With the great high privacy concern on Federated learning, IoT network and other distributed environment, the combination of local differential privacy, multiparty computations and sampling and anonymization will be a future topic which needs open-ended exploration. Secure multiparty computation is a type of cryptography-based which could be concerning and infeasible on computationally constrained devices, while anonymization model has its own shortcomings about the assumption on background knowledge. However, the combination of these techniques can boost the performance of differential privacy. Specifically, differential privacy with a sampling processing can greatly amplify the privacy preservation level [19], based on which we can adapt the idea of anonymization to participants of DP processing. For example, in the scenario of federated learning, we can randomly pick up the clients and parts of differentially private local updates to form a shuffle model. Moreover, inter-discipline techniques between local differential privacy and secure multiparty computation involve the secure computation, privacy preservation and dataset partition, which need to tackle with the high communication cost and low data utility.

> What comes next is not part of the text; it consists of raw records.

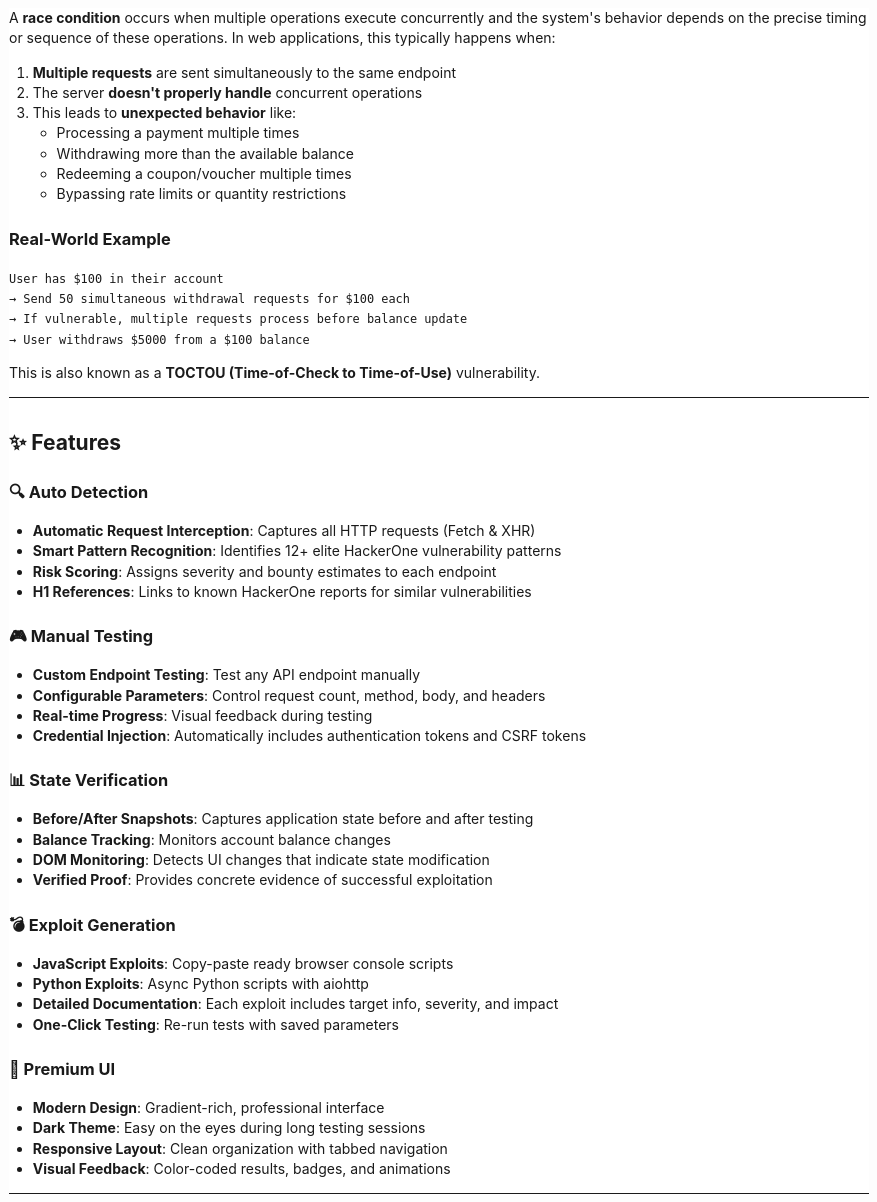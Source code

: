 A **race condition** occurs when multiple operations execute concurrently and the system's behavior depends on the precise timing or sequence of these operations. In web applications, this typically happens when:

1. **Multiple requests** are sent simultaneously to the same endpoint
2. The server **doesn't properly handle** concurrent operations
3. This leads to **unexpected behavior** like:
   - Processing a payment multiple times
   - Withdrawing more than the available balance
   - Redeeming a coupon/voucher multiple times
   - Bypassing rate limits or quantity restrictions

### Real-World Example

```
User has $100 in their account
→ Send 50 simultaneous withdrawal requests for $100 each
→ If vulnerable, multiple requests process before balance update
→ User withdraws $5000 from a $100 balance
```

This is also known as a **TOCTOU (Time-of-Check to Time-of-Use)** vulnerability.

---

## ✨ Features

### 🔍 Auto Detection
- **Automatic Request Interception**: Captures all HTTP requests (Fetch & XHR)
- **Smart Pattern Recognition**: Identifies 12+ elite HackerOne vulnerability patterns
- **Risk Scoring**: Assigns severity and bounty estimates to each endpoint
- **H1 References**: Links to known HackerOne reports for similar vulnerabilities

### 🎮 Manual Testing
- **Custom Endpoint Testing**: Test any API endpoint manually
- **Configurable Parameters**: Control request count, method, body, and headers
- **Real-time Progress**: Visual feedback during testing
- **Credential Injection**: Automatically includes authentication tokens and CSRF tokens

### 📊 State Verification
- **Before/After Snapshots**: Captures application state before and after testing
- **Balance Tracking**: Monitors account balance changes
- **DOM Monitoring**: Detects UI changes that indicate state modification
- **Verified Proof**: Provides concrete evidence of successful exploitation

### 💣 Exploit Generation
- **JavaScript Exploits**: Copy-paste ready browser console scripts
- **Python Exploits**: Async Python scripts with aiohttp
- **Detailed Documentation**: Each exploit includes target info, severity, and impact
- **One-Click Testing**: Re-run tests with saved parameters

### 🎨 Premium UI
- **Modern Design**: Gradient-rich, professional interface
- **Dark Theme**: Easy on the eyes during long testing sessions
- **Responsive Layout**: Clean organization with tabbed navigation
- **Visual Feedback**: Color-coded results, badges, and animations

---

5.2 Variation of Differential Privacy and Personalized Privacy

Differential privacy provides strong and strict privacy guarantee at the cost of low data utility while it may be too strong and not necessary in some practical applications. To achieve a better tradeoff between privacy and preservation, various relax and extensions of differential privacy need to be proposed and in fact many of these definition have been proposed such as crowd-blending privacy, individual differential privacy, and probabilistic indistinguishability. However, most of these are still in the stage of theoretical definition or be specific scenarios. The great challenge is that how to widely apply to these extensions to practical applications.

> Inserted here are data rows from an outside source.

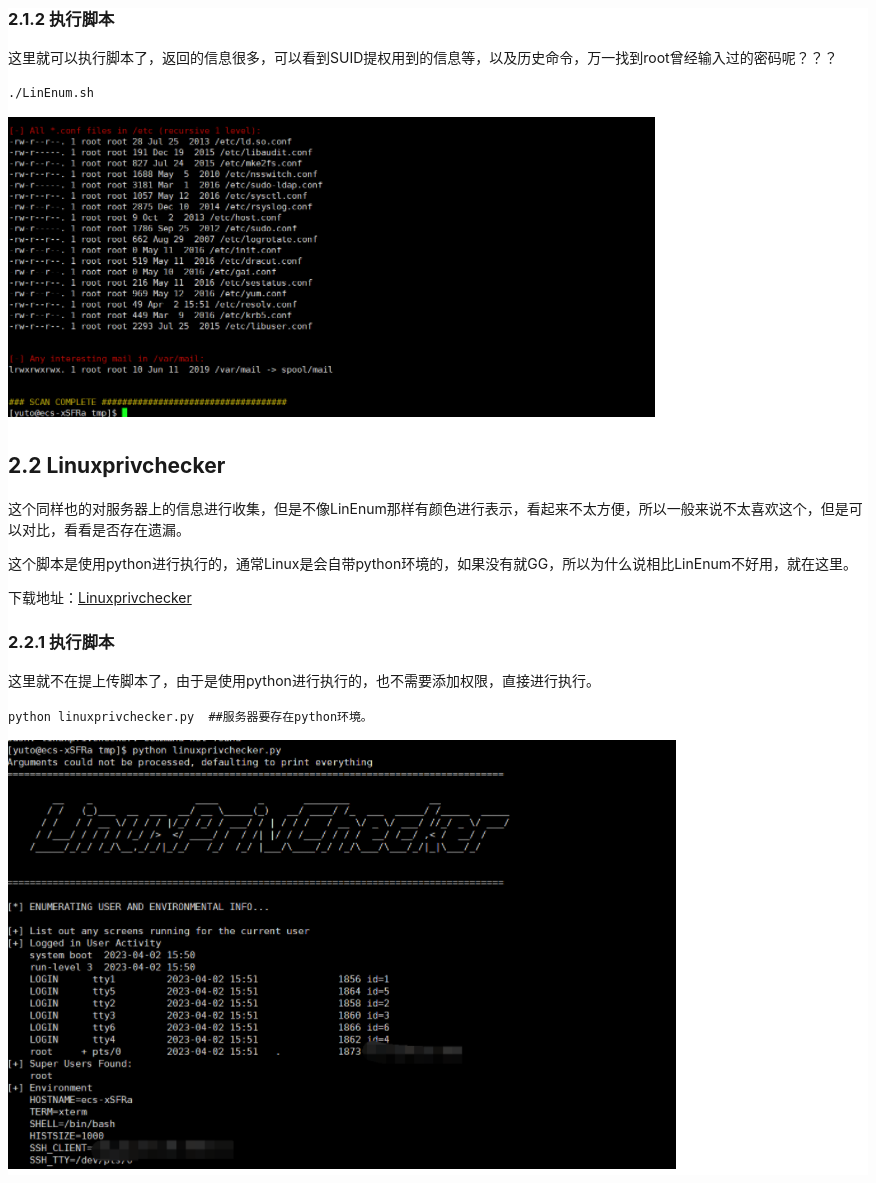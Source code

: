 ### 2.1.2 执行脚本

这里就可以执行脚本了，返回的信息很多，可以看到SUID提权用到的信息等，以及历史命令，万一找到root曾经输入过的密码呢？？？ 

```
./LinEnum.sh
```

![image-20231120201815484](assets/image-20231120201815484.png)

## 2.2 Linuxprivchecker

这个同样也的对服务器上的信息进行收集，但是不像LinEnum那样有颜色进行表示，看起来不太方便，所以一般来说不太喜欢这个，但是可以对比，看看是否存在遗漏。

这个脚本是使用python进行执行的，通常Linux是会自带python环境的，如果没有就GG，所以为什么说相比LinEnum不好用，就在这里。

下载地址：[Linuxprivchecker](https://github.com/sleventyeleven/linuxprivchecker)

### 2.2.1 执行脚本

这里就不在提上传脚本了，由于是使用python进行执行的，也不需要添加权限，直接进行执行。

```
python linuxprivchecker.py  ##服务器要存在python环境。
```

![image-20231120201849554](assets/image-20231120201849554.png)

On the other hand, conventional private data privacy preservation mechanisms aim to retain as much data utility as possible while ensuring sufficient privacy protection on sensitive data while such schemes implicitly assume that all data users have the same data access privilege levels. Actually, data users often have different levels of access to the same data, personalized requirements of privacy preservation level or data utility. It is a big challenge to achieve personalized privacy and multi-level data utility while the uniform framework itself is a hard problem.

5.3 Misunderstandings of Differential Privacy vs More Than Privacy

As we mentioned in differentially private data publishing, the data utility of outputs are likely to be very poor or with large privacy budget, that is lower privacy preservation level, which we cannot sure how much privacy it can provides. Moreover, when differential privacy is applied to federated learning, it is used on local updates of parameters while traditional differential privacy is designed for record data contributed by different individuals on the basis of assumption that the data are independent. However, in federated/distributed learning, all local data are from the same client which have little possibility to be independent.

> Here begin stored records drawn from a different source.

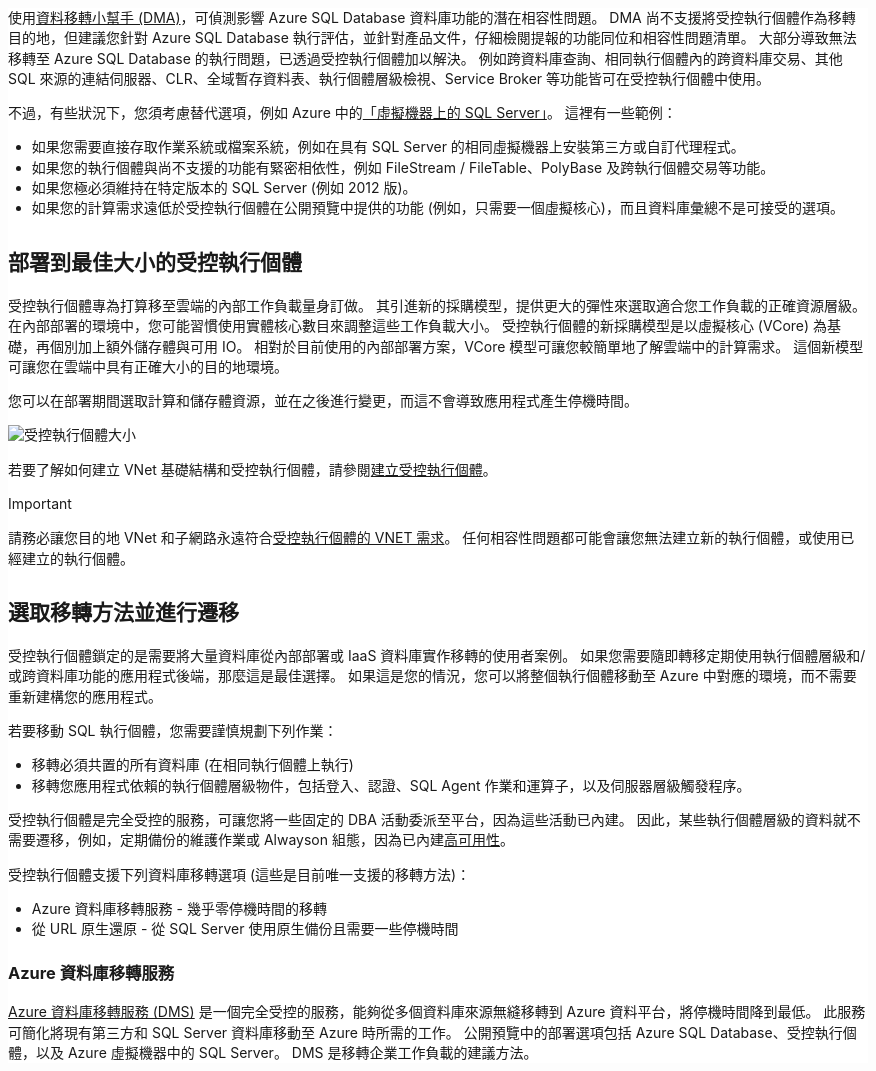 使用[資料移轉小幫手 (DMA)](https://docs.microsoft.com/sql/dma/dma-overview)，可偵測影響 Azure SQL Database 資料庫功能的潛在相容性問題。 DMA 尚不支援將受控執行個體作為移轉目的地，但建議您針對 Azure SQL Database 執行評估，並針對產品文件，仔細檢閱提報的功能同位和相容性問題清單。 大部分導致無法移轉至 Azure SQL Database 的執行問題，已透過受控執行個體加以解決。 例如跨資料庫查詢、相同執行個體內的跨資料庫交易、其他 SQL 來源的連結伺服器、CLR、全域暫存資料表、執行個體層級檢視、Service Broker 等功能皆可在受控執行個體中使用。 

不過，有些狀況下，您須考慮替代選項，例如 Azure 中的[「虛擬機器上的 SQL Server」](https://azure.microsoft.com/services/virtual-machines/sql-server/)。 這裡有一些範例：

- 如果您需要直接存取作業系統或檔案系統，例如在具有 SQL Server 的相同虛擬機器上安裝第三方或自訂代理程式。
- 如果您的執行個體與尚不支援的功能有緊密相依性，例如 FileStream / FileTable、PolyBase 及跨執行個體交易等功能。
- 如果您極必須維持在特定版本的 SQL Server (例如 2012 版)。
- 如果您的計算需求遠低於受控執行個體在公開預覽中提供的功能 (例如，只需要一個虛擬核心)，而且資料庫彙總不是可接受的選項。

## <a name="deploy-to-an-optimally-sized-managed-instance"></a>部署到最佳大小的受控執行個體

受控執行個體專為打算移至雲端的內部工作負載量身訂做。 其引進新的採購模型，提供更大的彈性來選取適合您工作負載的正確資源層級。 在內部部署的環境中，您可能習慣使用實體核心數目來調整這些工作負載大小。 受控執行個體的新採購模型是以虛擬核心 (VCore) 為基礎，再個別加上額外儲存體與可用 IO。 相對於目前使用的內部部署方案，VCore 模型可讓您較簡單地了解雲端中的計算需求。 這個新模型可讓您在雲端中具有正確大小的目的地環境。

您可以在部署期間選取計算和儲存體資源，並在之後進行變更，而這不會導致應用程式產生停機時間。

![受控執行個體大小](./media/sql-database-managed-instance-migration/managed-instance-sizing.png)

若要了解如何建立 VNet 基礎結構和受控執行個體，請參閱[建立受控執行個體](sql-database-managed-instance-create-tutorial-portal.md)。

> [!IMPORTANT]
> 請務必讓您目的地 VNet 和子網路永遠符合[受控執行個體的 VNET 需求](sql-database-managed-instance-vnet-configuration.md#requirements)。 任何相容性問題都可能會讓您無法建立新的執行個體，或使用已經建立的執行個體。

## <a name="select-migration-method-and-migrate"></a>選取移轉方法並進行遷移

受控執行個體鎖定的是需要將大量資料庫從內部部署或 IaaS 資料庫實作移轉的使用者案例。 如果您需要隨即轉移定期使用執行個體層級和/或跨資料庫功能的應用程式後端，那麼這是最佳選擇。 如果這是您的情況，您可以將整個執行個體移動至 Azure 中對應的環境，而不需要重新建構您的應用程式。 

若要移動 SQL 執行個體，您需要謹慎規劃下列作業：

-   移轉必須共置的所有資料庫 (在相同執行個體上執行)
-   移轉您應用程式依賴的執行個體層級物件，包括登入、認證、SQL Agent 作業和運算子，以及伺服器層級觸發程序。 

受控執行個體是完全受控的服務，可讓您將一些固定的 DBA 活動委派至平台，因為這些活動已內建。 因此，某些執行個體層級的資料就不需要遷移，例如，定期備份的維護作業或 Alwayson 組態，因為已內建[高可用性](sql-database-high-availability.md)。

受控執行個體支援下列資料庫移轉選項 (這些是目前唯一支援的移轉方法)：

- Azure 資料庫移轉服務 - 幾乎零停機時間的移轉
- 從 URL 原生還原 - 從 SQL Server 使用原生備份且需要一些停機時間

### <a name="azure-database-migration-service"></a>Azure 資料庫移轉服務

[Azure 資料庫移轉服務 (DMS)](../dms/dms-overview.md) 是一個完全受控的服務，能夠從多個資料庫來源無縫移轉到 Azure 資料平台，將停機時間降到最低。 此服務可簡化將現有第三方和 SQL Server 資料庫移動至 Azure 時所需的工作。 公開預覽中的部署選項包括 Azure SQL Database、受控執行個體，以及 Azure 虛擬機器中的 SQL Server。 DMS 是移轉企業工作負載的建議方法。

In contrast, differential privacy can do more while there exists misconceptions and misuse of differential privacy. Besides providing privacy preservation through hiding individual information in the aggregate information, from the opposite perspective of its definition, differential privacy can ensure that the probability of outcomes unchanged when modifying any individual record in the training data, and the application of this property needs to be explored. Secondly, differential privacy can also protect against the malicious attacks in learning techniques such as poisonous attacks in federated learning which can help improve the accuracy of training model. Thirdly, specific differentially private methods can be combined with reward mechanisms in distributed learning to provide privacy preservation and incentivize more clients to participate in the learning process at the same time.